Ms Levy found that stakeholders had very little to say about the sophisticated investor test. This test focuses on the client’s experience in relation to financial products or financial services generally. Licensees have obligations to certify in writing their reasons for being satisfied that a sophisticated client has previous experience in investing in securities and other financial products. The certification is to show that the client can assess the merits, value; and associated risks of the product and both their own information needs and the adequacy of the information provided by the licensee.

The sophisticated investor test is subjective and not many firms rely solely on it for this reason.

Indeed, the Quality of Advice review surmised that, in the main, those who provide advice to wholesale clients do so on the basis of the assets and income threshold and accountant’s certification limb of the definition of wholesale client. This test for high net worth investors requires a client to provide a certificate from their accountant that they have either net assets of at least $2.5 million or a gross income for each of the past two financial years of at least $250,000.

Many stakeholders who provided feedback to the review stated that they considered that the assets and income thresholds for the wholesale client test were too low. The threshold amounts have not been reviewed (or even indexed) since they were first introduced in 2001 and Michelle Levy stated that there appears to be a need to consider whether they are appropriate.

The accounting industry associations also told the review that advisers frequently refer clients to their members for the purposes of certifying that they meet the assets and income threshold.

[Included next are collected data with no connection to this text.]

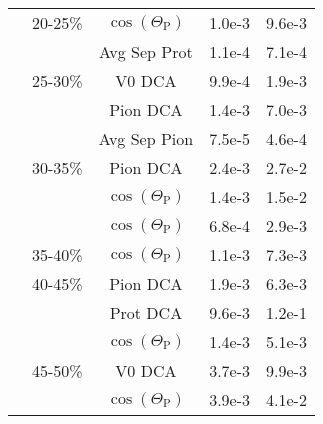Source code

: \begin{table}
\begin{center}
\begin{tabular}{| c | c | c | c | c |}
   & 20-25\% & $\cos(\Theta_{\mathrm{P}})$ & 1.0e-3 & 9.6e-3 \\
   &         & Avg Sep Prot & 1.1e-4 & 7.1e-4 \\
   & 25-30\% & V0 DCA & 9.9e-4 & 1.9e-3\\
   &	         & Pion DCA & 1.4e-3 & 7.0e-3\\
   &         & Avg Sep Pion & 7.5e-5 & 4.6e-4 \\
   & 30-35\% & Pion DCA & 2.4e-3 & 2.7e-2 \\
   &         & $\cos(\Theta_{\mathrm{P}})$ & 1.4e-3 & 1.5e-2 \\
   &         & $\cos(\Theta_{\mathrm{P}})$ & 6.8e-4 & 2.9e-3 \\
   & 35-40\% & $\cos(\Theta_{\mathrm{P}})$ & 1.1e-3 & 7.3e-3 \\
   & 40-45\% & Pion DCA & 1.9e-3 & 6.3e-3 \\
   &         & Prot DCA & 9.6e-3 & 1.2e-1 \\
   &         & $\cos(\Theta_{\mathrm{P}})$ & 1.4e-3 & 5.1e-3 \\ 
   & 45-50\% & V0 DCA & 3.7e-3 & 9.9e-3 \\
   &         & $\cos(\Theta_{\mathrm{P}})$ & 3.9e-3 & 4.1e-2 \\
   \hline
\end{tabular}
\end{center}
\end{table}

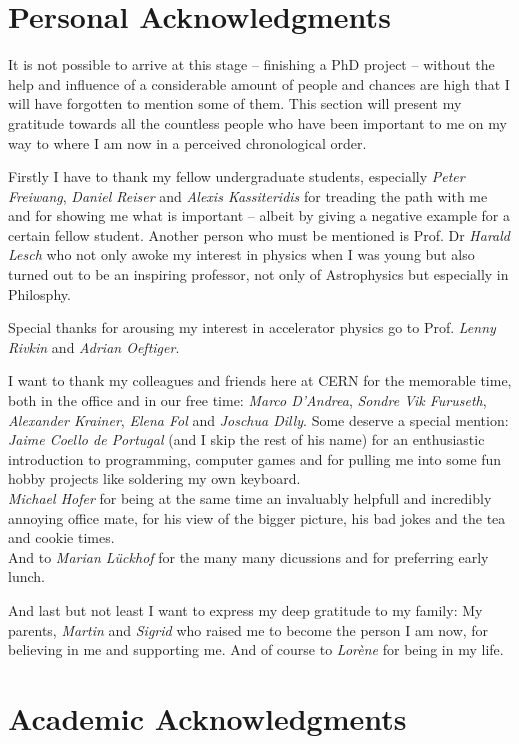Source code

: \section*{Personal Acknowledgments}

It is not possible to arrive at this stage -- finishing a PhD project -- without the help and influence
of a considerable amount of people and chances are high that I will have forgotten to mention some of them.
This section will present my gratitude towards all the countless people who have been important to me
on my way to where I am now in a perceived chronological order.

Firstly I have to thank my fellow undergraduate students, especially \emph{Peter Freiwang}, \emph{Daniel Reiser} and
\emph{Alexis Kassiteridis} for treading the path with me and for showing me what is important
-- albeit by giving a negative example for a certain fellow student. Another person who must be
mentioned is Prof. Dr \emph{Harald Lesch} who not only awoke my interest in physics
when I was young but also turned out to be an inspiring professor, not only of Astrophysics but
especially in Philosphy.

Special thanks for arousing my interest in accelerator physics go to Prof. \emph{Lenny Rivkin} and
\emph{Adrian Oeftiger}.

I want to thank my colleagues and friends here at CERN for the memorable time, both in the office and
in our free time: \emph{Marco D'Andrea}, \emph{Sondre Vik Furuseth},
\emph{Alexander Krainer}, \emph{Elena Fol} and \emph{Joschua Dilly}.
Some deserve a special mention:\\
\emph{Jaime Coello de Portugal} (and I skip the rest of his name) for an enthusiastic introduction
to programming, computer games and for pulling me into some fun hobby projects like soldering my own
keyboard.\\
\emph{Michael Hofer} for being at the same time an invaluably helpfull and incredibly annoying
office mate, for his view of the bigger picture, his bad jokes and the tea and cookie times.\\
And to \emph{Marian Lückhof} for the many many dicussions and for preferring early lunch.

And last but not least I want to express my deep gratitude to my family: My parents, \emph{Martin}
and \emph{Sigrid} who raised me to become the person I am now, for believing in me and supporting me.
And of course to \emph{Lorène} for being in my life.

\clearpage
\section*{Academic Acknowledgments}


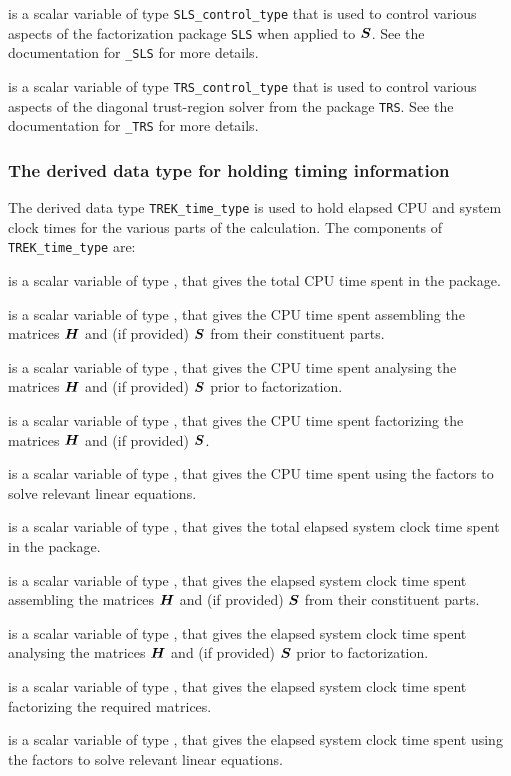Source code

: \documentclass{galahad}
\newcommand{\packagename}{TREK}
\begin{document}
\begin{description}
 is a scalar variable of type
{\tt SLS\_control\_type} that is used to control various aspects of the
factorization package {\tt SLS} when applied to $\bmS$. See the documentation 
for {\tt \libraryname\_SLS} for more details.

 is a scalar variable of type
{\tt TRS\_control\_type} that is used to control various aspects of the
diagonal trust-region solver from the package {\tt TRS}. See the documentation 
for {\tt \libraryname\_TRS} for more details.

\end{description}


\subsubsection{The derived data type for holding timing
 information}\label{typetime}
The derived data type
{\tt \packagename\_time\_type}
is used to hold elapsed CPU and system clock times for the various parts of
the calculation. The components of
{\tt \packagename\_time\_type}
are:
\begin{description}
 is a scalar variable of type \realdp, that gives
 the total CPU time spent in the package.

 is a scalar variable of type \realdp, that gives
 the CPU time spent assembling the matrices $\bmH$ and (if provided) $\bmS$
 from their constituent parts.

 is a scalar variable of type \realdp, that gives
 the CPU time spent analysing the matrices $\bmH$ and (if provided) $\bmS$
 prior to factorization.

 is a scalar variable of type \realdp, that gives
 the CPU time spent factorizing the matrices $\bmH$ and (if provided) $\bmS$.

 is a scalar variable of type \realdp, that gives
 the CPU time spent using the factors to solve relevant linear equations.

 is a scalar variable of type \realdp, that gives
 the total elapsed system clock time spent in the package.

 is a scalar variable of type \realdp, that gives
 the elapsed system clock time spent assembling the 
 matrices $\bmH$ and (if provided) $\bmS$ from their constituent parts.

 is a scalar variable of type \realdp, that gives
 the elapsed system clock time spent analysing the matrices $\bmH$ and
  (if provided) $\bmS$ prior to factorization.

 is a scalar variable of type \realdp, that gives
 the elapsed system clock time spent factorizing the required matrices.

 is a scalar variable of type \realdp, that gives
 the elapsed system clock time spent using the factors to solve relevant
linear equations.

\end{description}
\end{document}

They say they worry that in many cases the clients do not understand what protections they will lose as a result of the certification.

The Quality of Advice Review has recommended that the Corporations Act be amended to require both disclosure and consent for wholesale clients under the assets and income limb of the test, in the same way as it does for sophisticated investors.

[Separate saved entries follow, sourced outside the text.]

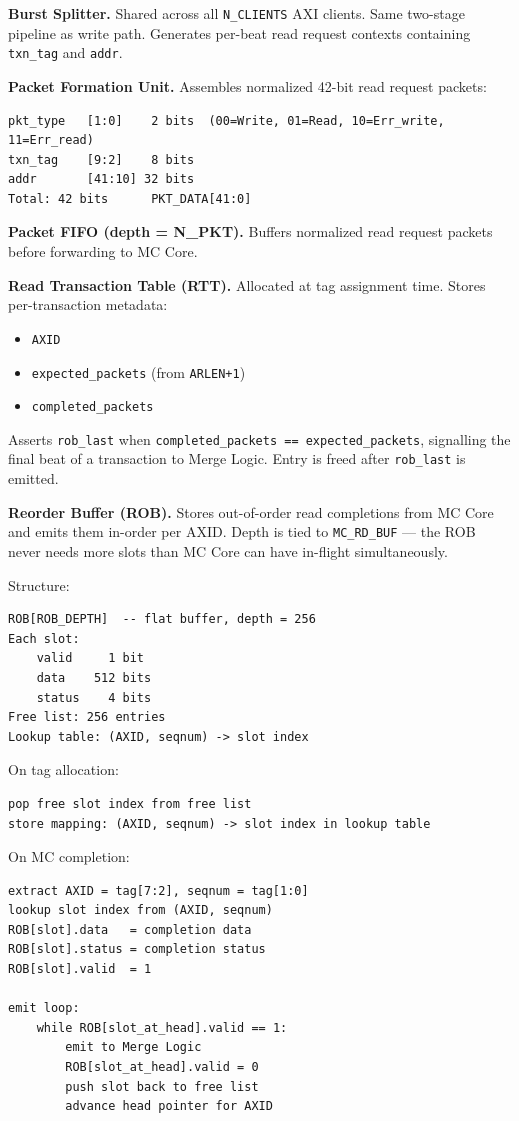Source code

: \textbf{Burst Splitter.}
Shared across all \texttt{N\_CLIENTS} AXI clients. Same two-stage pipeline as write path. Generates per-beat read request contexts containing \texttt{txn\_tag} and \texttt{addr}.

\textbf{Packet Formation Unit.}
Assembles normalized 42-bit read request packets:
\begin{lstlisting}
pkt_type   [1:0]    2 bits  (00=Write, 01=Read, 10=Err_write, 11=Err_read)
txn_tag    [9:2]    8 bits
addr       [41:10] 32 bits
Total: 42 bits      PKT_DATA[41:0]
\end{lstlisting}

\textbf{Packet FIFO (depth = N\_PKT).}
Buffers normalized read request packets before forwarding to MC Core.

\textbf{Read Transaction Table (RTT).}
Allocated at tag assignment time. Stores per-transaction metadata:
\begin{itemize}[noitemsep]
    \item \texttt{AXID}
    \item \texttt{expected\_packets} (from \texttt{ARLEN+1})
    \item \texttt{completed\_packets}
\end{itemize}
Asserts \texttt{rob\_last} when \texttt{completed\_packets == expected\_packets}, signalling the final beat of a transaction to Merge Logic. Entry is freed after \texttt{rob\_last} is emitted.

\textbf{Reorder Buffer (ROB).}
Stores out-of-order read completions from MC Core and emits them in-order per AXID. Depth is tied to \texttt{MC\_RD\_BUF} — the ROB never needs more slots than MC Core can have in-flight simultaneously.

Structure:
\begin{lstlisting}
ROB[ROB_DEPTH]  -- flat buffer, depth = 256
Each slot:
    valid     1 bit
    data    512 bits
    status    4 bits
Free list: 256 entries
Lookup table: (AXID, seqnum) -> slot index
\end{lstlisting}

On tag allocation:
\begin{lstlisting}
pop free slot index from free list
store mapping: (AXID, seqnum) -> slot index in lookup table
\end{lstlisting}

On MC completion:
\begin{lstlisting}
extract AXID = tag[7:2], seqnum = tag[1:0]
lookup slot index from (AXID, seqnum)
ROB[slot].data   = completion data
ROB[slot].status = completion status
ROB[slot].valid  = 1

emit loop:
    while ROB[slot_at_head].valid == 1:
        emit to Merge Logic
        ROB[slot_at_head].valid = 0
        push slot back to free list
        advance head pointer for AXID
\end{lstlisting}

In support of this recommendation, the reviewer stated that in her view, there is a very important difference between a client who is a wholesale client under the assets and income threshold and a client who is a sophisticated investor. While an accountant must certify the client has the assets or income to meet the threshold for the high net worth investor test, the certification turns on a simple question of fact and does not turn on any requirement for the client to understand the consequences of being treated as a wholesale client. A ‘sophisticated investor’ on the other hand must in the first instance be someone the licensee is satisfied on reasonable grounds is in fact ‘sophisticated’ and who must agree to be treated as a wholesale client and in so doing they must acknowledge what they are giving up. Ms Levy stated that this difference is ‘undesirable and unwarranted’.

The review recommends that the Corporations Act be amended to require a client who meets the assets and income threshold and who has an accountant’s certificate to provide a written consent to being treated as a wholesale client.

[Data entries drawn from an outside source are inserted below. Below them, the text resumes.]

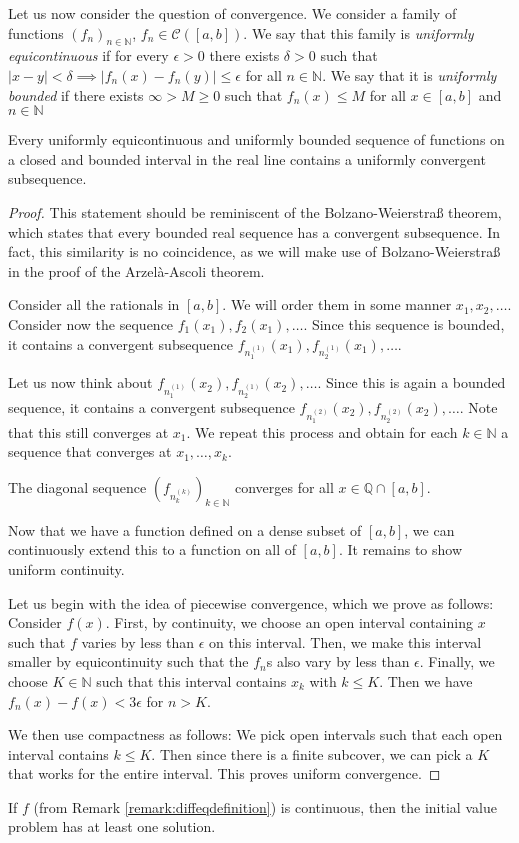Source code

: \documentclass[prb,12pt]{revtex4-2}
\theoremstyle{definition}
\theoremstyle{definition}
\theoremstyle{definition}
\newcommand{\N}{\mathbb{N}}
\newcommand{\Q}{\mathbb{Q}}
\begin{document}
	Let us now consider the question of convergence. We consider a family of functions $(f_n)_{n\in \N}$, $f_n\in \mathcal{C}([a,b])$. We say that this family is \emph{uniformly equicontinuous} if for every $\epsilon>0$ there exists $\delta>0$ such that $|x-y|<\delta\implies |f_n(x)-f_n(y)|\le \epsilon$ for all $n\in \N$. We say that it is \emph{uniformly bounded} if there exists $\infty>M\ge 0$ such that $f_n(x)\le M$ for all $x\in [a,b]$ and $n\in \N$
	\begin{Theorem}
		Every uniformly equicontinuous and uniformly bounded sequence of functions on a closed and bounded interval in the real line contains a uniformly convergent subsequence.
	\end{Theorem}
	\begin{proof}
		This statement should be reminiscent of the Bolzano-Weierstraß theorem, which states that every bounded real sequence has a convergent subsequence. In fact, this similarity is no coincidence, as we will make use of Bolzano-Weierstraß in the proof of the Arzelà-Ascoli theorem.
		
		Consider all the rationals in $[a,b]$. We will order them in some manner $x_1, x_2, \dots$. Consider now the sequence $f_1(x_1), f_2(x_1), \dots$. Since this sequence is bounded, it contains a convergent subsequence $f_{n^{(1)}_1}(x_1), f_{n^{(1)}_2}(x_1), \dots$.
		
		Let us now think about $f_{n^{(1)}_1}(x_2), f_{n^{(1)}_2}(x_2), \dots$. Since this is again a bounded sequence, it contains a convergent subsequence $f_{n^{(2)}_1}(x_2), f_{n^{(2)}_2}(x_2), \dots$. Note that this still converges at $x_1$. We repeat this process and obtain for each $k\in \N$ a sequence that converges at $x_1, \dots, x_k$. 
		
		The diagonal sequence $(f_{n^{(k)}_k})_{k\in \N}$ converges for all $x\in \Q\cap [a,b]$.
		
		Now that we have a function defined on a dense subset of $[a,b]$, we can continuously extend this to a function on all of $[a,b]$. It remains to show uniform continuity.

		Let us begin with the idea of piecewise convergence, which we prove as follows: Consider $f(x)$.  First, by continuity, we choose an open interval containing $x$ such that $f$ varies by less than $\epsilon$ on this interval. Then, we make this interval smaller by equicontinuity such that the $f_n$s also vary by less than $\epsilon$. Finally, we choose $K\in \N$ such that this interval contains $x_k$ with $k\le K$. Then we have $f_n(x)-f(x)<3\epsilon$ for $n>K$.

		We then use compactness as follows: We pick open intervals such that each open interval contains $k\le K$. Then since there is a finite subcover, we can pick a $K$ that works for the entire interval. This proves uniform convergence.
	\end{proof}
	\begin{Theorem}[Peano]\label{thm:peano}
If $f$ (from Remark \ref{remark:diffeqdefinition}) is continuous, then the initial value problem has at least one solution.
	\end{Theorem}
\end{document}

The written consent should contain an acknowledgment that is given before they are provided with a financial product or service that:
• the advice provider is not required to be a relevant provider and accordingly they will not have to comply with the professional standards;
• the advice provider will not have a duty to give good advice or to act in the best interests of the client under the Corporations Act;
• the advice provider is not required to give the client a product disclosure statement or financial services guide; and
• the client will not be entitled to complain about the advice under the AFS licensee’s internal dispute resolution procedures or to AFCA.

The review also recommended that the existing consent requirements for sophisticated investors be amended to require a written acknowledgement in the same terms.

The objectives of this reform are to ensure that high net worth investors and sophisticated investors are aware of and agree to the protections they lose by not being a retail client.

SIAA supports this recommendation. It reflects the practice of many of our member firms and is a sensible reform. As SIAA noted in its thought leadership paper Does the wholesale investor test need to change? many of our member firms have developed robust processes for onboarding wholesale clients that ensure they are aware of the consequences of no longer being categorised as retail, with clients required to sign and return an acknowledgement letter. Clients are advised as part of this process that they can ‘opt-in’ to retail if they decide they no longer want to be classified as wholesale.

Importantly, under these processes, an adviser cannot simply categorise a client as wholesale — the application must be put before compliance personnel and a control process is applied. The licensee adds the client as a wholesale investor and the adviser cannot interfere in that process. Any queries are referred to compliance.

The government has accepted recommendation 11 ‘in principle’ and it will be interesting to see if it is implemented quickly and in what form.